Indiana +24 over Wisconsin
Indiana is sneaky this year. I like them at +24. I also like the under in this game (currently at 70). Wisconsin is a slow, run-heavy team that tries to control the time of possession because they can't compete in a shootout. Did I mention they're the second-best team in the conference? Big Ten fever, catch it!
Purdue +21.5 over Penn State
I'm a lifelong Penn State fan, but this year's team shouldn't be favored by 21.5 points over anyone. Unless you're an alum of one of the schools, I would advise not watching this one. This game will be like an episode of "Lost." Nothing will happen and it will suck.
And now it’s time for the CT.com obligatory UConn pick of the week...
SMU -14 over UConn
"It is impossible to live without failing at something, unless you live so cautiously that you might as well not have lived at all, in which case you have failed by default."
It's hard to believe that the same UConn team that came within minutes of defeating Michigan could now be staring down the barrel of an 0-12 season. So here's an idea: TRY SOMETHING. Stop attempting to have a balanced attack and control the time of possession. It's not working. Your attempts at a pro-style offense are inadequate thanks to your middle school-style talent. You are literally the worst team in the country; even New Mexico State is laughing at you. The quarterback change is a good start, but it's not enough. You should be going 5 wide every single play, doing hook-n-ladders, Statue of Liberties, all the stuff Boise State did back when they were cool. It's better to burn out than to fade away, so if you're going to lose, at least crash and burn like a glorious supernova. Be like Walter White, or Scarface, or the guy who flew the airplane into the spaceship in "Independence Day."* Go out like a champ. Or, just keep doing what you're doing. The Lady Huskies could always use a few more fans.

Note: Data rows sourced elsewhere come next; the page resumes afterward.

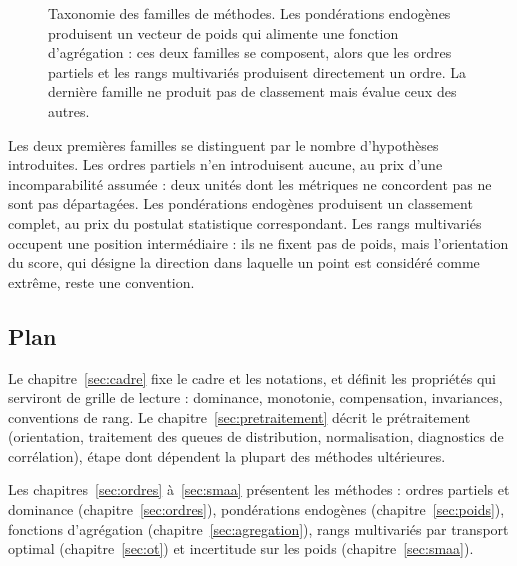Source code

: \documentclass[11pt,a4paper]{article}
\theoremstyle{definition}
\theoremstyle{remark}
\begin{document}
\begin{figure}[htbp]
  \caption{Taxonomie des familles de méthodes. Les pondérations endogènes produisent un
  vecteur de poids qui alimente une fonction d'agrégation : ces deux familles se composent,
  alors que les ordres partiels et les rangs multivariés produisent directement un ordre.
  La dernière famille ne produit pas de classement mais évalue ceux des autres.}
  \label{fig:taxonomie}
\end{figure}

\bigskip

Les deux premières familles se distinguent par le nombre d'hypothèses introduites. Les
ordres partiels n'en introduisent aucune, au prix d'une incomparabilité assumée : deux
unités dont les métriques ne concordent pas ne sont pas départagées. Les pondérations
endogènes produisent un classement complet, au prix du postulat statistique correspondant.
Les rangs multivariés occupent une position intermédiaire : ils ne fixent pas de poids,
mais l'orientation du score, qui désigne la direction dans laquelle un point est considéré
comme extrême, reste une convention.

\bigskip

\subsection{Plan}

\medskip

Le chapitre~\ref{sec:cadre} fixe le cadre et les notations, et définit les propriétés qui
serviront de grille de lecture : dominance, monotonie, compensation, invariances,
conventions de rang. Le chapitre~\ref{sec:pretraitement} décrit le prétraitement
(orientation, traitement des queues de distribution, normalisation, diagnostics de
corrélation), étape dont dépendent la plupart des méthodes ultérieures.

\medskip

Les chapitres~\ref{sec:ordres} à~\ref{sec:smaa} présentent les méthodes :
ordres partiels et dominance (chapitre~\ref{sec:ordres}), pondérations endogènes
(chapitre~\ref{sec:poids}), fonctions d'agrégation (chapitre~\ref{sec:agregation}), rangs
multivariés par transport optimal (chapitre~\ref{sec:ot}) et incertitude sur les poids
(chapitre~\ref{sec:smaa}).
\end{document}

*Here's another spoiler alert: I think UConn actually wins a game this season. But we'll get to that when the time comes. For now, let's just reflect on the fact that I'm staking my reputation on the line by declaring that UConn will win 1 game.
Florida State -38 over Syracuse
Toronto Mayor Rob Ford admitted to smoking crack while blackout drunk. A video was leaked to the press in which he threatened to kill a man. He was accused by his own city council of doing drugs with prostitutes, and he was kicked out of a Maple Leafs game for being drunk and disorderly.
I asked him if he would ever bet on Syracuse football, and he said, "What am I, crazy?"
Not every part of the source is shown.